Again, high power transmission lines are a different story than the modest signals carried in speaker wire over short distances. I'm a willing student even at my age, but for this discussion it would be nice to have actual measurements of signal loss of various connection wires at audio frequencies over modest distances of several feet when driving 4-8 ohm speaker impedances from a 100 watt per channel amplifier at reasonable audio volumes.

(i.e. ribbon window inductors wouldn't exist if not for the importance of skin effect even at just a few kHz).

I couldn't find a reference to "ribbon window inductors." Without knowing the actual comparisons being claimed it's impossible to judge.

As I said, I'd be more persuaded with a simple set of measurements with audio signals in real world connections between amps and speakers. That would be possible if I still had access to my lab equipment. but unfortunately, I don't. Oh, and I would probably be mostly interested in how the measurement went with my equipment. It's easy enough to do the measurements but I trust myself with such grounded reality and I can already see that there would be a lot of folks not trusting my measurements or anyone else's. So it is with stuff that has such strong opinions and subjective "listening" as the end result in spite of the measurements.
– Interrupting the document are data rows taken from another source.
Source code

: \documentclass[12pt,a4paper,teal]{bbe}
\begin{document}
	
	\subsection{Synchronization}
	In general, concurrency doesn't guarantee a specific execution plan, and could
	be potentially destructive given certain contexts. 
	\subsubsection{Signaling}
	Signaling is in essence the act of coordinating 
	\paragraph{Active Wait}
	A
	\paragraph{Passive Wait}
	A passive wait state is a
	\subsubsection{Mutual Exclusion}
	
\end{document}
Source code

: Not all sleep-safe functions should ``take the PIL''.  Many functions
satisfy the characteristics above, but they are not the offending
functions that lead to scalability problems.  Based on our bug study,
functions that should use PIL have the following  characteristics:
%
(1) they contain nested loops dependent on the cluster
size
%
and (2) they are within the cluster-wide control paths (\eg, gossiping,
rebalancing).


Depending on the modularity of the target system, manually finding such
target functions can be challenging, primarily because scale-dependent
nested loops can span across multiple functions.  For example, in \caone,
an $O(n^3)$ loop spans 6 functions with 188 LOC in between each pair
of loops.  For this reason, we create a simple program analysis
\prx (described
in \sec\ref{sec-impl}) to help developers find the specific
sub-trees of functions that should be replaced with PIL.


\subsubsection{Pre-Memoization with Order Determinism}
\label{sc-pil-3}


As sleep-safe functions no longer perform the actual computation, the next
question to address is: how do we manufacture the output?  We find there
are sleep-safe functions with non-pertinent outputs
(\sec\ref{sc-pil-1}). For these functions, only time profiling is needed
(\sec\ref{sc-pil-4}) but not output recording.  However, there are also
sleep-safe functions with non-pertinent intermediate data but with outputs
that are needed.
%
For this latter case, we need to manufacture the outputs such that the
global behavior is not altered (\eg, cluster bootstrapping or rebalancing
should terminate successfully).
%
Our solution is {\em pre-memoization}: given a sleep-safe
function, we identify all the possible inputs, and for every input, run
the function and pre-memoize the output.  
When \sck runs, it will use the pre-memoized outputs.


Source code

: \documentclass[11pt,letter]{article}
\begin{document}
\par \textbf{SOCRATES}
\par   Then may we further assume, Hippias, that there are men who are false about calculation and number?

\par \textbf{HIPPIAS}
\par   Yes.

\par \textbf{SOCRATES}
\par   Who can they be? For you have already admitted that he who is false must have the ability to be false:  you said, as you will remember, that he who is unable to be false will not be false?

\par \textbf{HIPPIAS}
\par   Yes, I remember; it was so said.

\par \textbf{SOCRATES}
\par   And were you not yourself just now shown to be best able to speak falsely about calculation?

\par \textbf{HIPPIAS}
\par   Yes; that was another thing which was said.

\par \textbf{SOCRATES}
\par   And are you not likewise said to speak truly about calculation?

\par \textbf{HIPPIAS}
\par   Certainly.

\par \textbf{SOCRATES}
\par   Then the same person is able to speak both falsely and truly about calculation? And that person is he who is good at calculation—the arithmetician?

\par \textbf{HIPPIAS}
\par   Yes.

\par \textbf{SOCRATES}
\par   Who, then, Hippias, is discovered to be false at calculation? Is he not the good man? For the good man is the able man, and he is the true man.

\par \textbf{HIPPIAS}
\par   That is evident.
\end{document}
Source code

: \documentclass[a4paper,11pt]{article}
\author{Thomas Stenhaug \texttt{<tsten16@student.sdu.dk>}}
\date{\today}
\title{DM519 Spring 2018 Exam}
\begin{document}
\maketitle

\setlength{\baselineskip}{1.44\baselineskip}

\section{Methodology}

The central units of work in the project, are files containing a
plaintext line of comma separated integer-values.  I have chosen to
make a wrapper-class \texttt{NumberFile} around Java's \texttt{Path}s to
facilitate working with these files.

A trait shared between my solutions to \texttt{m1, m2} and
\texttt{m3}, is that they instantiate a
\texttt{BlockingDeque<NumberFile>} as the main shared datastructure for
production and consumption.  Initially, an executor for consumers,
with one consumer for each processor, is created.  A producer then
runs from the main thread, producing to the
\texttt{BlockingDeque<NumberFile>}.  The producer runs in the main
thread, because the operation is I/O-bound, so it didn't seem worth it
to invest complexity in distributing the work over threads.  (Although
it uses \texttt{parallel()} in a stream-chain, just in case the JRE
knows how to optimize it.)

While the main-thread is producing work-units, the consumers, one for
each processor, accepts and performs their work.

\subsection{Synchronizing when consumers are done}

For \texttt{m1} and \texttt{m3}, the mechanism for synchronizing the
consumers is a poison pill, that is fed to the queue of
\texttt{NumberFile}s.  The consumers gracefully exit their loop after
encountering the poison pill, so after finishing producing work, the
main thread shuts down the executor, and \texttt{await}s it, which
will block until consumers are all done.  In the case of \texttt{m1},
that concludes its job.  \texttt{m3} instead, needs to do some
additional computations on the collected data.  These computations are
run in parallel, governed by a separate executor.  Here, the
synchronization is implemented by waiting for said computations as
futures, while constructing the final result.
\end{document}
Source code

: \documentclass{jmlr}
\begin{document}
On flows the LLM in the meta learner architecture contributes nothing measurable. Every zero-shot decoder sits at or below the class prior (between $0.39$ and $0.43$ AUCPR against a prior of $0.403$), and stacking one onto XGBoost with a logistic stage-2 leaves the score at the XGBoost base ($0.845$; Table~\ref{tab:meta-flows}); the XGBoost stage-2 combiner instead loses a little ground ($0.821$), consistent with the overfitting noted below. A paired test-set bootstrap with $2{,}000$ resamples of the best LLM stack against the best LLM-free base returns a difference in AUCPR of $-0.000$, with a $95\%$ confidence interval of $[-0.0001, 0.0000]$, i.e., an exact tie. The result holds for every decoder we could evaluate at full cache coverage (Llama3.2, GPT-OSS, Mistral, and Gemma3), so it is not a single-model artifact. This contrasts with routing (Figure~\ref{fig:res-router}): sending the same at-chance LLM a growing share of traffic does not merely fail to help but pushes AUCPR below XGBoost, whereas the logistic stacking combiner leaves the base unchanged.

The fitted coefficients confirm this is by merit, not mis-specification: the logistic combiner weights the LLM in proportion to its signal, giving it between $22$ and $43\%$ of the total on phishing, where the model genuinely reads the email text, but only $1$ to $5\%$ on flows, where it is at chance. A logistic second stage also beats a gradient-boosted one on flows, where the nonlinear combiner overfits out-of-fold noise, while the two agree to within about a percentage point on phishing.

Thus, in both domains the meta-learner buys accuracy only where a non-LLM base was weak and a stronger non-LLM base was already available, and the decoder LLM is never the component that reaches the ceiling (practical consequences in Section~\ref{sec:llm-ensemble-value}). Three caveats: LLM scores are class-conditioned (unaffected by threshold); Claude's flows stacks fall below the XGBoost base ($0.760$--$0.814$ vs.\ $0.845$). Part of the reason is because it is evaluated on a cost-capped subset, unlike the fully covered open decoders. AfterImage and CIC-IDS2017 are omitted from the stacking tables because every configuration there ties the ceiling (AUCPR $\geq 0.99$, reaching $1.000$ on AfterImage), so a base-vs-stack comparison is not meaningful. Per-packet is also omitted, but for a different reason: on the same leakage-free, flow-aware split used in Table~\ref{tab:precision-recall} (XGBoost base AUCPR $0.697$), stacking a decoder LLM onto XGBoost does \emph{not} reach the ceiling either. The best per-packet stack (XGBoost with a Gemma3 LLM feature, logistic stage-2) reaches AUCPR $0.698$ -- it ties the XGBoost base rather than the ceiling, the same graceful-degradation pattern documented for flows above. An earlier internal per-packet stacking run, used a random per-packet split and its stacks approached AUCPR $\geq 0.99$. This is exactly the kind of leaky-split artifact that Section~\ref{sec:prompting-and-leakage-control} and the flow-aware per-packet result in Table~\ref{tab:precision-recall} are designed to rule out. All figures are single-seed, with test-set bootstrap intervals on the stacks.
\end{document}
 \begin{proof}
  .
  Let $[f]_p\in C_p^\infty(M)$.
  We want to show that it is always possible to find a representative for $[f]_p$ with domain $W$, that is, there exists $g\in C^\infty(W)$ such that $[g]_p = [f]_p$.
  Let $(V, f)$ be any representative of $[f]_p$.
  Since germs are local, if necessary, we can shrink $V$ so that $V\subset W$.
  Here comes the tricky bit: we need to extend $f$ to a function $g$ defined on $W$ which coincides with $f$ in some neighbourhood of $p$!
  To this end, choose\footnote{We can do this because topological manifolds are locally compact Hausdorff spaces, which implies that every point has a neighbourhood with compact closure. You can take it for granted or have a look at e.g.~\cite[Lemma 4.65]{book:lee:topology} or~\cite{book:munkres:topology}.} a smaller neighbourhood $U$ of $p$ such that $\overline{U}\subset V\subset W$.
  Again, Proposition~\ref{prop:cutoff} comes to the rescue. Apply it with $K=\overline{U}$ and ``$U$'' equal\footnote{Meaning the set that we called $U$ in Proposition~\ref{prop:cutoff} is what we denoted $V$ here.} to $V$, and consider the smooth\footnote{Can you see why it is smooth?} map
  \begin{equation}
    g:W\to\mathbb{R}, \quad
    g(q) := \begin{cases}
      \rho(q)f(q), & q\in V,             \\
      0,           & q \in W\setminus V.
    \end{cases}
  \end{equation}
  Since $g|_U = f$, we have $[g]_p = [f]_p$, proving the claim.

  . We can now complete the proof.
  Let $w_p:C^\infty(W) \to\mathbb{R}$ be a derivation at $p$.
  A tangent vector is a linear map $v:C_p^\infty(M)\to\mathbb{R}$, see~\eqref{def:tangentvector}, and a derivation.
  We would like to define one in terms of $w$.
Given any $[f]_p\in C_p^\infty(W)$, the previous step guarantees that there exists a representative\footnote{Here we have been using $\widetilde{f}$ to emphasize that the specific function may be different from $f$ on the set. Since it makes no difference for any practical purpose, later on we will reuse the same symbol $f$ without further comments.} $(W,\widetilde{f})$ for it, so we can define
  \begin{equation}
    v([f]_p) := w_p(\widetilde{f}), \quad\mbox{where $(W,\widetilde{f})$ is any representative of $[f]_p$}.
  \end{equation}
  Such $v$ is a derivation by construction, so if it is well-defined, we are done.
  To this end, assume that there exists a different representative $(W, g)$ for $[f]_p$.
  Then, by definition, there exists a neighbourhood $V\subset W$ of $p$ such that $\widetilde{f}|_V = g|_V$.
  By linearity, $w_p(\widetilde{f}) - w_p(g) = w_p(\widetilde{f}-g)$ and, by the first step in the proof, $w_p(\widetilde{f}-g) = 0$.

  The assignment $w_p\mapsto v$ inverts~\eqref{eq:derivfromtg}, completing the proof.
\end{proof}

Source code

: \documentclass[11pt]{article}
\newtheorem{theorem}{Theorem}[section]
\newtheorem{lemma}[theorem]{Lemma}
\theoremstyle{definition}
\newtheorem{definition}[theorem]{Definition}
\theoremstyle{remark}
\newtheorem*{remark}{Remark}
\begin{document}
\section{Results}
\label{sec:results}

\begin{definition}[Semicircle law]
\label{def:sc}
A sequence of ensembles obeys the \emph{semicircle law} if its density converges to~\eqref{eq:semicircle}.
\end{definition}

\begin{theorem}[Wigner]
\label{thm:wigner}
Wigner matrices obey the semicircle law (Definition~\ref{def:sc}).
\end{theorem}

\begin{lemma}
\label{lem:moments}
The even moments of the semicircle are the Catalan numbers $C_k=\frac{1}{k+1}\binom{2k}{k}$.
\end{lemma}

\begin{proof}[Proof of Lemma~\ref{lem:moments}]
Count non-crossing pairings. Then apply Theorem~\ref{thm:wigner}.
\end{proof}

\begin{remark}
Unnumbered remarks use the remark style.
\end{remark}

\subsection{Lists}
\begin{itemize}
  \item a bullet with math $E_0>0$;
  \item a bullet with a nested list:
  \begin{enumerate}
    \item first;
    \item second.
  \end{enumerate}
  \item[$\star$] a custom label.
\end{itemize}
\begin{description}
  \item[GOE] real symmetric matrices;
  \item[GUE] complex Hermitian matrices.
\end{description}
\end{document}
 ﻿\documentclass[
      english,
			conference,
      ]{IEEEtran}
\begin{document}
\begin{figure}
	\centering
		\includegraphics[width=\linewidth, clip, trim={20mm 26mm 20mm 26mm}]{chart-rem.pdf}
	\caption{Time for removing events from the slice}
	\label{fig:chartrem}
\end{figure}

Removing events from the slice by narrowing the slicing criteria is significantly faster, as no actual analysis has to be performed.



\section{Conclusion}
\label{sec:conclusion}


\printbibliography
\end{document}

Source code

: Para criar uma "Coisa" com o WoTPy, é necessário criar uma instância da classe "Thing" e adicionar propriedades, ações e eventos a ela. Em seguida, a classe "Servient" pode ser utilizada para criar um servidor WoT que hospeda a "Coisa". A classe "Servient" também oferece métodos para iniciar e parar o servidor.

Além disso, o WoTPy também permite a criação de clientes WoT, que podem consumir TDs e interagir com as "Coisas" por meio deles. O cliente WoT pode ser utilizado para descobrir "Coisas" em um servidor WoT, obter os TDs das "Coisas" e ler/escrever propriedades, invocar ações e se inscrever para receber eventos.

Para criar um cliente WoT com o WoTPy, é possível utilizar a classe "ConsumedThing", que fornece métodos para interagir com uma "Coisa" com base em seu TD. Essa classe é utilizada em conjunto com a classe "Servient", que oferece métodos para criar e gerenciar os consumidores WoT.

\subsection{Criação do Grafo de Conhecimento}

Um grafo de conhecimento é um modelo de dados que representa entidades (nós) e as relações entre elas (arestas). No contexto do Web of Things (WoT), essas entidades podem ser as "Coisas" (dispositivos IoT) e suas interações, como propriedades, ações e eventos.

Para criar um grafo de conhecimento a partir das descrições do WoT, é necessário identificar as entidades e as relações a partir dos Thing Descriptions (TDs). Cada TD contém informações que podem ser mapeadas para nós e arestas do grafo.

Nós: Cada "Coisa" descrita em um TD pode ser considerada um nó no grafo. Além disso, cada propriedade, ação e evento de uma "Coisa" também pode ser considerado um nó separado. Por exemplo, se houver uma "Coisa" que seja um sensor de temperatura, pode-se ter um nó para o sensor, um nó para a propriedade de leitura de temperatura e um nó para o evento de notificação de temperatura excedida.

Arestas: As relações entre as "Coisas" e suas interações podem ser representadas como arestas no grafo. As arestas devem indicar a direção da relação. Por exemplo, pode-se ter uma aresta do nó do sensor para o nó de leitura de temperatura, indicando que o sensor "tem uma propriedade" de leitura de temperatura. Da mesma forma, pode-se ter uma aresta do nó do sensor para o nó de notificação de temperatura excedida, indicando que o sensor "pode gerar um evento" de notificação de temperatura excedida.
My signals in the lab were infinitesimal and required amplification at the point of measurement, a Faraday cage, and so on. All in an environment that also included microscope power suppies/lamps, D/A generated stimulus voltages and A/D recording to minicomputers. Keeping out digital noise and 120 Hz pickup meant constant attention to stamping out ground loops and stray pickup.

Audio seems so straightforward to me but the discussion would still benefit from direct measurement. BTW, I read something about an issue with early Monster Cables suffering from corrosion caused by outgassing from the insulation. That might have affected your dorm room listening "experiment."

Even on signal wires there can be a big difference between 2 conductor wires that are parallel, twisted pair or coax which is why those types exist. As you might know, analog telephone cable is twisted pair.

Telephone cable travels in large bundles over long distances and individual wires are quite fine in size. That's one reason that audio in telephone copper is generally so deliberately attenuated in frequency. If one is carrying the signal from the source to the speaker over long distances, there are often cost effective and better solutions than wire carrying the audio signal these days.

Given the billions of miles of that stuff installed, they wouldn't have gone to the trouble had it not been necessary. If you still don't believe it, ask yourself why Litz wire exists.

If I understand correctly, Litz wire exists primarily for transmission of much higher than audio frequencies.

That said, I use Kimber Kable 4pr

which is reasonably priced and takes care of both noise and the skin effect on speaker cable adequately. I use Teflon low capacitance coax on analog signal cable and that handles low current signals under 20kHz essentially perfectly since it's fully capable of acceptably handling signals into the hundreds of MHz range.

My system doesn't need wire that is "fully capable of acceptably handling signals to the hundreds of MHz range." The audio performance of HDMI-2 cables supports up to 8 channels of 24-bit/192kHz audio. I don't use 8 channels and only rarely use 5. My HDMI cables have paths that are less than 6 feet. I have 6 ft cables and 3 ft cables that work swell. Of course, the audio that comes as flac from my DLNA server via 5 GHz wifi directly to my AVReceiver requires no interconnect cables.